(Collected data)
- - - - - - -

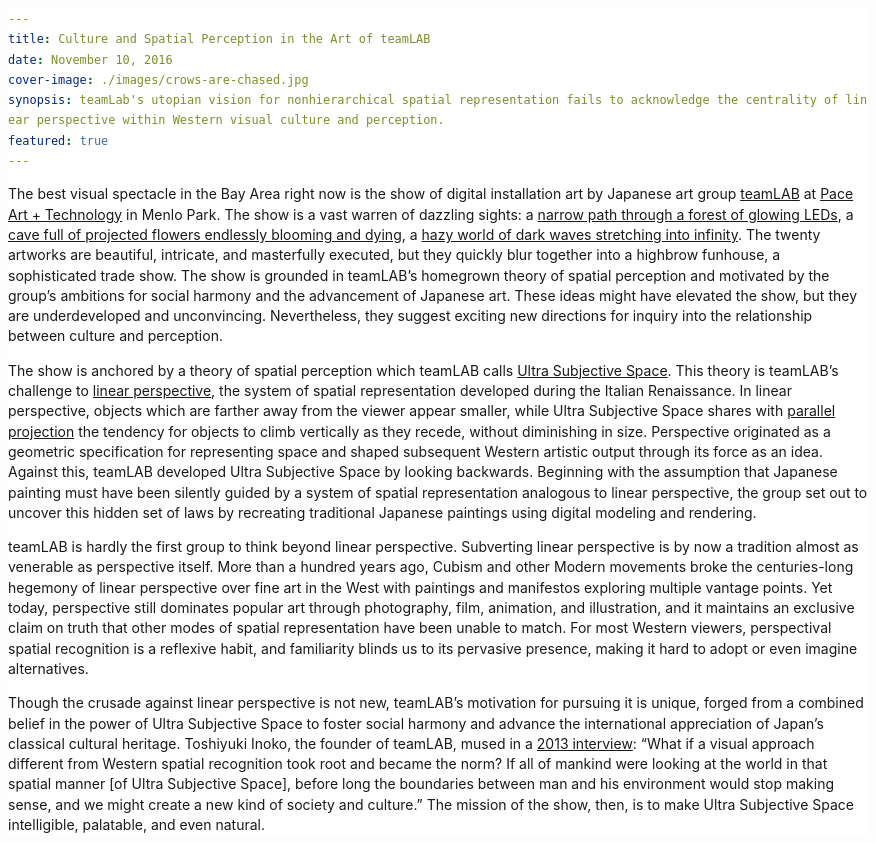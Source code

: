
 ```yaml
---
title: Culture and Spatial Perception in the Art of teamLAB
date: November 10, 2016
cover-image: ./images/crows-are-chased.jpg
synopsis: teamLab's utopian vision for nonhierarchical spatial representation fails to acknowledge the centrality of linear perspective within Western visual culture and perception.
featured: true
---
```


[teamLAB]: http://www.team-lab.net/
[Pace Art + Technology]: http://www.pacegallery.com/
[Living Digital Space and Future Parks]: http://exhibition.team-lab.net/siliconvalley/
[linear perspective]: https://en.wikipedia.org/wiki/Perspective_(graphical)
[Ultra Subjective Space]: https://www.team-lab.net/concept/chou_shukan_kukan/
[parallel projection]: https://en.wikipedia.org/wiki/Parallel_projection
[The Tale of Genji]: https://en.wikipedia.org/wiki/The_Tale_of_Genji

[Toshiyuki Inoko interview]: http://ultrasubjectivespace.com/
[Filippo Brunelleschi]: https://en.wikipedia.org/wiki/Filippo_Brunelleschi#Discovery_of_linear_perspective
[Yatagarasu]: https://en.wikipedia.org/wiki/Three-legged_crow
[Itano Circus]: https://www.youtube.com/watch?v=BzXfVgYCxWI
[Riemannian sum]: https://en.wikipedia.org/wiki/Riemann_sum
[Schwarzschild embedding diagram]: https://en.wikipedia.org/wiki/Minkowski_diagram#/media/File:GPB_circling_earth.jpg

[Tversky & Hard]: http://www.tamu.edu/faculty/stevesmith/689/sketching%20&%20creativity/Tversky%20&%20Hard%202009.pdf
[Kubovy]: http://www.webexhibits.org/arrowintheeye/

[Crystal Universe]: http://exhibition.team-lab.net/siliconvalley/art/art01.html
[Flowers and People]: http://exhibition.team-lab.net/siliconvalley/art/art09.html
[Black Waves in Infinity]: http://exhibition.team-lab.net/siliconvalley/art/art02.html 

[rakuchu-rakugai-zu]: http://www.metmuseum.org/art/collection/search/53428
[tale-of-genji]: http://www.metmuseum.org/art/collection/search/39665

[Abby LaPier]: https://abbylapier.com/
[Camille Utterback]: http://camilleutterback.com/
[Sally Fama-Cochrane]: http://sallyfamacochrane.com/
[Yukio Lippit]: http://haa.fas.harvard.edu/people/yukio-lippit

[sources]: https://docs.google.com/document/d/1om4zfArwMVTKrA8iS_AbxxacKu0ptwX7BQOwhNGnT14/pub

The best visual spectacle in the Bay Area right now is the show of digital installation art by Japanese art group [teamLAB][] at [Pace Art + Technology][] in Menlo Park. The show is a vast warren of dazzling sights: a [narrow path through a forest of glowing LEDs][Crystal Universe], a [cave full of projected flowers endlessly blooming and dying][Flowers and People], a [hazy world of dark waves stretching into infinity][Black Waves in Infinity]. The twenty artworks are beautiful, intricate, and masterfully executed, but they quickly blur together into a highbrow funhouse, a sophisticated trade show. The show is grounded in teamLAB’s homegrown theory of spatial perception and motivated by the group’s ambitions for social harmony and the advancement of Japanese art. These ideas might have elevated the show, but they are underdeveloped and unconvincing. Nevertheless, they suggest exciting new directions for inquiry into the relationship between culture and perception.

The show is anchored by a theory of spatial perception which teamLAB calls [Ultra Subjective Space][]. This theory is teamLAB’s challenge to [linear perspective], the system of spatial representation developed during the Italian Renaissance. In linear perspective, objects which are farther away from the viewer appear smaller, while Ultra Subjective Space shares with [parallel projection][] the tendency for objects to climb vertically as they recede, without diminishing in size. Perspective originated as a geometric specification for representing space and shaped subsequent Western artistic output through its force as an idea. Against this, teamLAB developed Ultra Subjective Space by looking backwards. Beginning with the assumption that Japanese painting must have been silently guided by a system of spatial representation analogous to linear perspective, the group set out to uncover this hidden set of laws by recreating traditional Japanese paintings using digital modeling and rendering.

teamLAB is hardly the first group to think beyond linear perspective. Subverting linear perspective is by now a tradition almost as venerable as perspective itself. More than a hundred years ago, Cubism and other Modern movements broke the centuries-long hegemony of linear perspective over fine art in the West with paintings and manifestos exploring multiple vantage points. Yet today, perspective still dominates popular art through photography, film, animation, and illustration, and it maintains an exclusive claim on truth that other modes of spatial representation have been unable to match. For most Western viewers, perspectival spatial recognition is a reflexive habit, and familiarity blinds us to its pervasive presence, making it hard to adopt or even imagine alternatives.

Though the crusade against linear perspective is not new, teamLAB’s motivation for pursuing it is unique, forged from a combined belief in the power of Ultra Subjective Space to foster social harmony and advance the international appreciation of Japan’s classical cultural heritage. Toshiyuki Inoko, the founder of teamLAB, mused in a [2013 interview][Toshiyuki Inoko interview]: “What if a visual approach different from Western spatial recognition took root and became the norm? If all of mankind were looking at the world in that spatial manner [of Ultra Subjective Space], before long the boundaries between man and his environment would stop making sense, and we might create a new kind of society and culture.” The mission of the show, then, is to make Ultra Subjective Space intelligible, palatable, and even natural.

- - - - - - -

▶ _TASK INSTRUCTIONS_:
Gather up, from the records above, each line where the word "search" appears.

▶ _TASK RESPONSE_:
[rakuchu-rakugai-zu]: http://www.metmuseum.org/art/collection/search/53428
[tale-of-genji]: http://www.metmuseum.org/art/collection/search/39665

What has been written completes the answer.